Point = namedtuple("Point", ["x", "y", "z"])

Use relative paths and pathlib

Scripts that read data from absolute paths are not portable and typically break when shared with a colleague or support help desk or reused by the next student/PhD student/postdoc.
pathlib is a modern and portable way to handle paths in Python.

Project structure

As your project grows from a simple script, you should consider organizing your code into modules and packages.
Function too long? Consider splitting it into multiple functions.
File too long? Consider splitting it into multiple files.
Difficult to name a function or file? It might be doing too much or unrelated things.
If your script can be imported into other scripts, wrap your main function in a if __name__ == "__main__": block:
```
def main():
    ...

if __name__ == "__main__":
    main()
```

Why this construct? You can try to either import or run the following script:

if __name__ == "__main__":
    print("I am being run as a script")  # importing will not run this part
else:
    print("I am being imported")

Try to have all code inside some function. This can make it easier to understand, test, and reuse. It can also help Python to free up memory when the function is done.

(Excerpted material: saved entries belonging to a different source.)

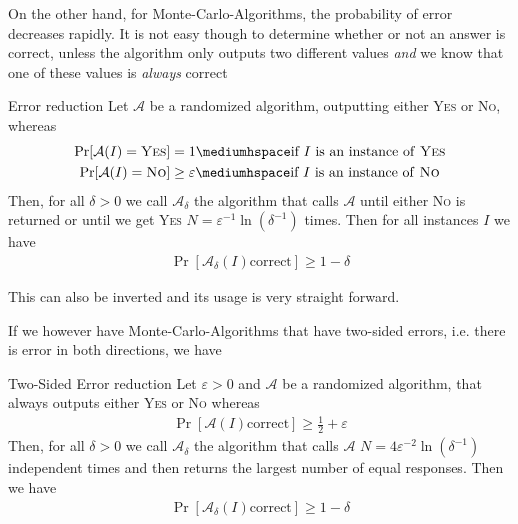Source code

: On the other hand, for Monte-Carlo-Algorithms, the probability of error decreases rapidly. It is not easy though to determine whether or not an answer is correct, unless the algorithm only outputs two different values \textit{and} we know that one of these values is \textit{always} correct

\setcounter{all}{74}
\begin{theorem}[]{Error reduction}
    Let $\mathcal{A}$ be a randomized algorithm, outputting either \textsc{Yes} or \textsc{No}, whereas
    \begin{align*}
        \Pr[\mathcal{A}(I) = \textsc{Yes}] & = 1 \mediumhspace \text{if $I$ is an instance of \textsc{Yes}}             \\
        \Pr[\mathcal{A}(I) = \textsc{No}]  & \geq \varepsilon \mediumhspace \text{if $I$ is an instance of \textsc{No}}
    \end{align*}
    Then, for all $\delta > 0$ we call $\mathcal{A}_{\delta}$ the algorithm that calls $\mathcal{A}$ until either \textsc{No} is returned or until we get \textsc{Yes} $N = \varepsilon^{-1} \ln(\delta^{-1})$ times. Then for all instances $I$ we have
    \begin{align*}
        \Pr[\mathcal{A}_{\delta}(I) \text{correct}] \geq 1 - \delta
    \end{align*}
\end{theorem}
This can also be inverted and its usage is very straight forward.

\newpage

If we however have Monte-Carlo-Algorithms that have two-sided errors, i.e. there is error in both directions, we have
\begin{theorem}[]{Two-Sided Error reduction}
    Let $\varepsilon > 0$ and $\mathcal{A}$ be a randomized algorithm, that always outputs either \textsc{Yes} or \textsc{No} whereas
    \begin{align*}
        \Pr[\mathcal{A}(I) \text{correct}] \geq \frac{1}{2} + \varepsilon
    \end{align*}
    Then, for all $\delta > 0$ we call $\mathcal{A}_{\delta}$ the algorithm that calls $\mathcal{A}$ $N = 4 \varepsilon^{-2} \ln(\delta^{-1})$ independent times and then returns the largest number of equal responses. Then we have
    \begin{align*}
        \Pr[\mathcal{A}_{\delta}(I) \text{correct}] \geq 1 - \delta
    \end{align*}
\end{theorem}

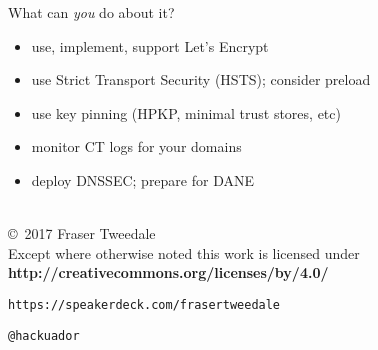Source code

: \documentclass[ignorenonframetext,aspectratio=169]{beamer}
\begin{document}
\begin{frame}{What can \emph{you} do about it?}

\begin{itemize}
\item
  use, implement, support Let's Encrypt
\item
  use Strict Transport Security (HSTS); consider preload
\item
  use key pinning (HPKP, minimal trust stores, etc)
\item
  monitor CT logs for your domains
\item
  deploy DNSSEC; prepare for DANE
\end{itemize}

\end{frame}

\begin{frame}[plain]




    \setlength{\parskip}{.5em}

    { \centering

    
    \\
    \copyright~2017  Fraser Tweedale
    \\
    { \scriptsize
    Except where otherwise noted this work is licensed under
    }\\
    { \footnotesize
    \textbf{http://creativecommons.org/licenses/by/4.0/}
    }

    \bigskip
    \Large

    \texttt{https://speakerdeck.com/frasertweedale}

    \texttt{@hackuador}

    }


\end{frame}
\end{document}
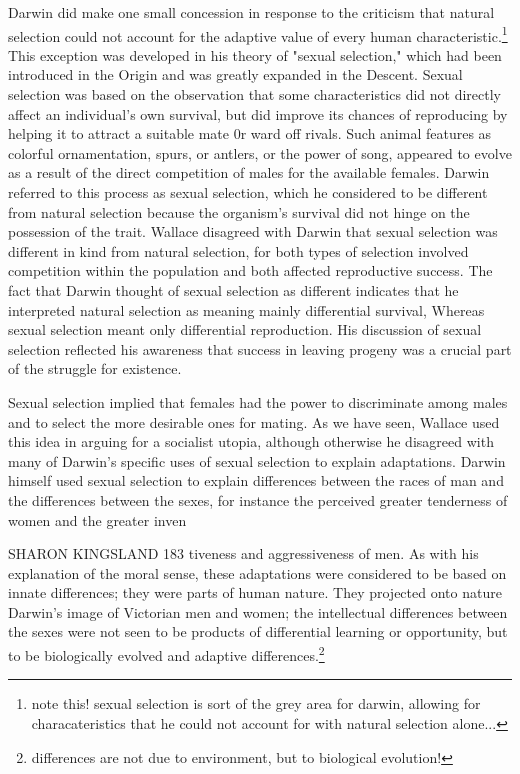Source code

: \documentclass[12pt]{letter}
\begin{document}
Darwin did make one small concession in response to the criticism that natural selection could not account for the adaptive value of every human characteristic.\footnote{note this! sexual selection is sort of the grey area for darwin, allowing for characateristics that he could not account for with natural selection alone...} This exception was developed in his theory of "sexual selection," which had been introduced in the Origin and was greatly expanded in the Descent. Sexual selection was based on the observation that some characteristics did not directly affect an individual’s own survival, but did improve its chances of reproducing by helping it to attract a suitable mate 0r ward off rivals. Such animal features as colorful ornamentation, spurs, or antlers, or the power of song, appeared to evolve as a result of the direct competition of males for the available females. Darwin referred to this process as sexual selection, which he considered to be different from natural selection because the organism’s survival did not hinge on the possession of the trait. Wallace disagreed with Darwin that sexual selection was different in kind from natural selection, for both types of selection involved competition within the population and both affected reproductive success. The fact that Darwin thought of sexual selection as different indicates that he interpreted natural selection as meaning mainly differential survival, Whereas sexual selection meant only differential reproduction. His discussion of sexual selection reflected his awareness that success in leaving progeny was a crucial part of the struggle for existence.

Sexual selection implied that females had the power to discriminate among males and to select the more desirable ones for mating. As we have seen, Wallace used this idea in arguing for a socialist utopia, although otherwise he disagreed with many of Darwin’s specific uses of sexual selection to explain adaptations. Darwin himself used sexual selection to explain differences between the races of man and the differences between the sexes, for instance the perceived greater tenderness of women and the greater inven


SHARON KINGSLAND 183
tiveness and aggressiveness of men. As with his explanation of the moral sense, these adaptations were considered to be based on innate differences; they were parts of human nature. They projected onto nature Darwin’s image of Victorian men and women; the intellectual differences between the sexes were not seen to be products of differential learning or opportunity, but to be biologically evolved and adaptive differences.\footnote{differences are not due to environment, but to biological evolution!}
\end{document}
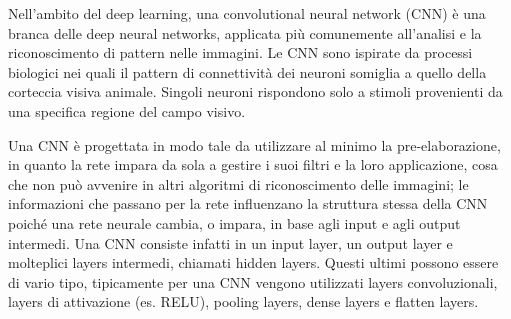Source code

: Nell’ambito del deep learning, una convolutional neural network (CNN) è una branca delle deep neural networks, applicata più comunemente all’analisi e la riconoscimento di pattern nelle immagini. Le CNN sono ispirate da processi biologici nei quali il pattern di connettività dei neuroni somiglia a quello della corteccia visiva animale. Singoli neuroni rispondono solo a stimoli provenienti da una specifica regione del campo visivo. 

Una CNN è progettata in modo tale da utilizzare al minimo la pre-elaborazione, in quanto la rete impara da sola a gestire i suoi filtri e la loro applicazione, cosa che non può avvenire in altri algoritmi di riconoscimento delle immagini; le informazioni che passano per la rete influenzano la struttura stessa della CNN poiché una rete neurale cambia, o impara, in base agli input e agli output intermedi. Una CNN consiste infatti in un input layer, un output layer e molteplici layers intermedi, chiamati hidden layers. Questi ultimi possono essere di vario tipo, tipicamente per una CNN vengono utilizzati layers convoluzionali, layers di attivazione (es. RELU), pooling layers, dense layers e flatten layers. 
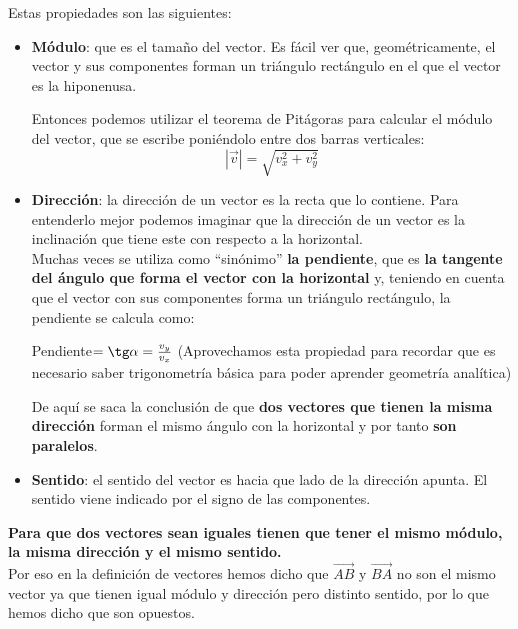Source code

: \documentclass[a4paper,11pt,answers]{exam}
\begin{document}
Estas propiedades son las siguientes:
\begin{itemize}
\item \textbf{Módulo}: que es el tamaño del vector. Es fácil ver que, geométricamente, el vector y sus componentes forman un triángulo rectángulo en el que el vector es la hiponenusa.
  \begin{center}
  \end{center}
  Entonces podemos utilizar el teorema de Pitágoras para calcular el módulo del vector, que
  se escribe poniéndolo entre dos barras verticales:
  \[|\vec{v}| = \sqrt{v_x^2 + v_y^2}\] 
\item \textbf{Dirección}: la dirección de un vector es la recta que lo contiene. Para entenderlo
  mejor podemos imaginar que la dirección de un vector es la inclinación que tiene este con
  respecto a la horizontal.\\
  Muchas veces se utiliza como ``sinónimo'' \textbf{la pendiente}, que es \textbf{la tangente del
    ángulo que forma el vector con la horizontal} y, teniendo en cuenta que el vector con sus
  componentes forma un triángulo rectángulo, la pendiente se calcula como:
  \begin{center}
    Pendiente$=\tg \alpha = \frac{v_y}{v_x}$
    \small{(Aprovechamos esta propiedad para recordar que es necesario saber
      trigonometría básica para poder aprender geometría analítica)}
  \end{center}
  De aquí se saca la conclusión de que \textbf{dos vectores que tienen la misma dirección} forman el
  mismo ángulo con la horizontal y por tanto \textbf{son paralelos}.
\item \textbf{Sentido}: el sentido del vector es hacia que lado de la dirección apunta. El sentido
  viene indicado por el signo de las componentes.
\end{itemize}

\textbf{Para que dos vectores sean iguales tienen que tener el mismo módulo, la misma dirección
  y el mismo sentido.}\\
Por eso en la definición de vectores hemos dicho que $\overrightarrow{AB}$ y $\overrightarrow{BA}$
no son el mismo vector ya que tienen igual módulo y dirección pero distinto sentido, por lo que
hemos dicho que son opuestos.
\end{document}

Reading and writing files

Good construct to know to read a file:

with open("input.txt", "r") as file:
    for line in file:
        print(line)

Reading a huge data file? Read and process it in chunks or buffered or use a library which does it for you.
On supercomputers, avoid reading and writing thousands of small files.
For input files, consider using standard formats like CSV, YAML, or TOML - then you don’t need to write a parser.

Use subprocess instead of os.system

Many things can go wrong when launching external processes from Python. The subprocess module is the recommended way to do this.
os.system is not portable and not secure enough.

Parallelizing

Use one of the many libraries: multiprocessing, mpi4py, Dask, Parsl, …
Identify independent tasks.
More often than not, you can convert an expensive loop into a command-line tool and parallelize it using workflow management tools like Snakemake.